[Saved entries]

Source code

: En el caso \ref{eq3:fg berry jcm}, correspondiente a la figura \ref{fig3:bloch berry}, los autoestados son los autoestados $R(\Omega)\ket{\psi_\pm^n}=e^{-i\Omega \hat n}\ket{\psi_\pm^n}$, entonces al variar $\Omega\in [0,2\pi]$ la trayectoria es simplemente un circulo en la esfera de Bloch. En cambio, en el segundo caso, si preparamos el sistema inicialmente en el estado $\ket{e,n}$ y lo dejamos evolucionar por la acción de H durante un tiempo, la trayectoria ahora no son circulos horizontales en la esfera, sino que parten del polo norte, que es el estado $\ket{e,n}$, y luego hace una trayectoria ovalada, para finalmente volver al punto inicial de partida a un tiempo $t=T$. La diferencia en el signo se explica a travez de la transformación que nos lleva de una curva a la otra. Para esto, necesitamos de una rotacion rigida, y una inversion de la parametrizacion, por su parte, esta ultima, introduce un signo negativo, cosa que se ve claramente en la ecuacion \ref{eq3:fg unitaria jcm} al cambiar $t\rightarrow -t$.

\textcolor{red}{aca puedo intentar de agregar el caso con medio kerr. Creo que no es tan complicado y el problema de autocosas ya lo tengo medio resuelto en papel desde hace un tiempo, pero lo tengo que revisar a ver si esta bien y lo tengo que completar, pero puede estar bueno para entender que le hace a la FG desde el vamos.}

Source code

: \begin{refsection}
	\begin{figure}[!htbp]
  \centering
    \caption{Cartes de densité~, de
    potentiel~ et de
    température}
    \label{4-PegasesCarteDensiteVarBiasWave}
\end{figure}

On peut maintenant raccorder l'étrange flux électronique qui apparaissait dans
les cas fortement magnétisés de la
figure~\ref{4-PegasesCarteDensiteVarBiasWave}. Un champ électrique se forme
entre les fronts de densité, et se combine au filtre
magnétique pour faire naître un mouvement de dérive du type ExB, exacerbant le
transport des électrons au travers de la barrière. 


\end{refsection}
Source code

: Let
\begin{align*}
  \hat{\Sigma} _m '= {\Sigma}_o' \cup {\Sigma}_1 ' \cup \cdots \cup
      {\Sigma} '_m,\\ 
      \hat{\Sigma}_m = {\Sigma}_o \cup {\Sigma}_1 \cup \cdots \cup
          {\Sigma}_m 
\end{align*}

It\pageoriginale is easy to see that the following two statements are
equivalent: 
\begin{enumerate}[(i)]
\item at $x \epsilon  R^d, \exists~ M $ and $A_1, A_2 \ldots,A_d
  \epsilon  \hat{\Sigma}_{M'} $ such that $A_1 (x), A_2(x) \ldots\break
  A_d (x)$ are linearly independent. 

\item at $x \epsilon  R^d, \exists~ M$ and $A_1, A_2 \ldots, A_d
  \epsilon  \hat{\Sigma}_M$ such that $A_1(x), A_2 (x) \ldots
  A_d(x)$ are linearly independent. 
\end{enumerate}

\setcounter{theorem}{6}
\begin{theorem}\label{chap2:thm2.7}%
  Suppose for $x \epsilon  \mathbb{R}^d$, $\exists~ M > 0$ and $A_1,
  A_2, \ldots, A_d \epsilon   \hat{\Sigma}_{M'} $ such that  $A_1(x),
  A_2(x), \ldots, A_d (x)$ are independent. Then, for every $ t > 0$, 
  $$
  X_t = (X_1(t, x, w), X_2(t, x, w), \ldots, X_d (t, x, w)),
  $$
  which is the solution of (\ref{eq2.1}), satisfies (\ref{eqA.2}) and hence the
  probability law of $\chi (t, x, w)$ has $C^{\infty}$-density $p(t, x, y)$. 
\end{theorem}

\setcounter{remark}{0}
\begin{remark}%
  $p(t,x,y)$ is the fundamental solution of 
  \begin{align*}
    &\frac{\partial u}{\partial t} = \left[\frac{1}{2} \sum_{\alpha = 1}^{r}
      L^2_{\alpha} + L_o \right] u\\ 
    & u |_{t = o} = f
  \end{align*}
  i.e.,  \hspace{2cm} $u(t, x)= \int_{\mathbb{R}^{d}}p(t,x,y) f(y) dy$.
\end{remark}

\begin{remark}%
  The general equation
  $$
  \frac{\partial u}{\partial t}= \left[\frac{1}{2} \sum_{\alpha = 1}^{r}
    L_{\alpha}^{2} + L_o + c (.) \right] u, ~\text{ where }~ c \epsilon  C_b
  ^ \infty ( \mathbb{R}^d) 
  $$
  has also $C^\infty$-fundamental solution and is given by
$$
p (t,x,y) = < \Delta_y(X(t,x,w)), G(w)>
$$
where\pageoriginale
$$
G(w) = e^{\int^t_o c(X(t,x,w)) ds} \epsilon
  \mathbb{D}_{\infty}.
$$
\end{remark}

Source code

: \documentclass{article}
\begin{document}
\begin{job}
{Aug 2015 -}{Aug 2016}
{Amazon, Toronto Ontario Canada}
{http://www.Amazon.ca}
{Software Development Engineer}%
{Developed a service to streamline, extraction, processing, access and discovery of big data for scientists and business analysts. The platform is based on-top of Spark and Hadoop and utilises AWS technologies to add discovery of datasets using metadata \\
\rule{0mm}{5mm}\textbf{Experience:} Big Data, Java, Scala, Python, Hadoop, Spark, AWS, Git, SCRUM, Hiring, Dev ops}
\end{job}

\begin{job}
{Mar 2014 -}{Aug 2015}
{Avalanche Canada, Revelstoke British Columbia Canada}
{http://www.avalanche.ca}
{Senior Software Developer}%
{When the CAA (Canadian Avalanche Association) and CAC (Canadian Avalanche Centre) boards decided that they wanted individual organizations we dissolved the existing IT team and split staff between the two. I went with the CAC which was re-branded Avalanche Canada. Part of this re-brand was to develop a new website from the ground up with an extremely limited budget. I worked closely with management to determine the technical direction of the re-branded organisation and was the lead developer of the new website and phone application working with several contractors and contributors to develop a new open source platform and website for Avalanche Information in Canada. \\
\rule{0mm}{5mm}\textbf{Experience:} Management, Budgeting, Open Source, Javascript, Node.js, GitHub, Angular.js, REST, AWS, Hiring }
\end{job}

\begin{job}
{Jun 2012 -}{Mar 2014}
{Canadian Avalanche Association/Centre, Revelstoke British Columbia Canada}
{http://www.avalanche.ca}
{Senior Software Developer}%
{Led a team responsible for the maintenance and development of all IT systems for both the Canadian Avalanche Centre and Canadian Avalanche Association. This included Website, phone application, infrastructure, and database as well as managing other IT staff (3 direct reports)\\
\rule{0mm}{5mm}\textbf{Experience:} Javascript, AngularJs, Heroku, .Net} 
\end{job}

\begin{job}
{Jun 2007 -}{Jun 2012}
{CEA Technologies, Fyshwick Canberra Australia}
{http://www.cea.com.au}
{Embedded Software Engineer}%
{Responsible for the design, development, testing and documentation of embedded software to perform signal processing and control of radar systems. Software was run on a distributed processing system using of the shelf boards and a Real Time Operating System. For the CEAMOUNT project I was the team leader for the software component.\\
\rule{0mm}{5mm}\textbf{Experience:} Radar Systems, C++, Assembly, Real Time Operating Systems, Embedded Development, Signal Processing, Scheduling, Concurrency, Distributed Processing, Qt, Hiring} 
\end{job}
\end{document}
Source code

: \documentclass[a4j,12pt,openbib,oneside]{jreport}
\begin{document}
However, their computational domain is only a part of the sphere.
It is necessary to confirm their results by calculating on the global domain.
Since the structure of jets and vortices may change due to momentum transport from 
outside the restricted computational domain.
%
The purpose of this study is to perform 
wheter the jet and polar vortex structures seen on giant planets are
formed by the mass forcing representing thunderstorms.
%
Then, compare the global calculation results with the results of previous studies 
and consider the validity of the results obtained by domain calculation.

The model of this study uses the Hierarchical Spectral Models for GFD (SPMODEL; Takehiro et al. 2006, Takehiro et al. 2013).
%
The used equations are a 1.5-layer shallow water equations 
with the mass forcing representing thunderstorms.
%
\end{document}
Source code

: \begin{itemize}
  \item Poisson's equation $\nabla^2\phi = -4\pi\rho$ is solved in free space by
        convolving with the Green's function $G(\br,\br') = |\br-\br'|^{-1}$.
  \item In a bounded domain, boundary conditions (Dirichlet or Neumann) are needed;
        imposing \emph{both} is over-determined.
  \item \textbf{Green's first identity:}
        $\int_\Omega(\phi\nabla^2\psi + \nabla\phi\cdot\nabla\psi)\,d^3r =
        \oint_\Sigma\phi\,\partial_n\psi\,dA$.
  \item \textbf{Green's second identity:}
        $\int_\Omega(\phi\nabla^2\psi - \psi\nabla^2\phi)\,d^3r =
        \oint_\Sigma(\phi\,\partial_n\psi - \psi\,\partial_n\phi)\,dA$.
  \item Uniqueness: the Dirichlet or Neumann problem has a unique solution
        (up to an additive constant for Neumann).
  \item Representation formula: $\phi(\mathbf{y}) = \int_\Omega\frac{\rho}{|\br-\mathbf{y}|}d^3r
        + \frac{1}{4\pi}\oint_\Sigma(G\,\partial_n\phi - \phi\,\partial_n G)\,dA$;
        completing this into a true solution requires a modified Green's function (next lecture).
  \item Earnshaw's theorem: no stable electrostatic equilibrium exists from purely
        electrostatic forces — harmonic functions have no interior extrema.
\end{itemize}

* PROBLEM STATEMENT
The lines above that hold the word "PegasesCarteDensiteVarBiasWave" should be found and copied out.

* RESPONSE TO THE TASK
    \label{4-PegasesCarteDensiteVarBiasWave}
figure~\ref{4-PegasesCarteDensiteVarBiasWave}. Un champ électrique se forme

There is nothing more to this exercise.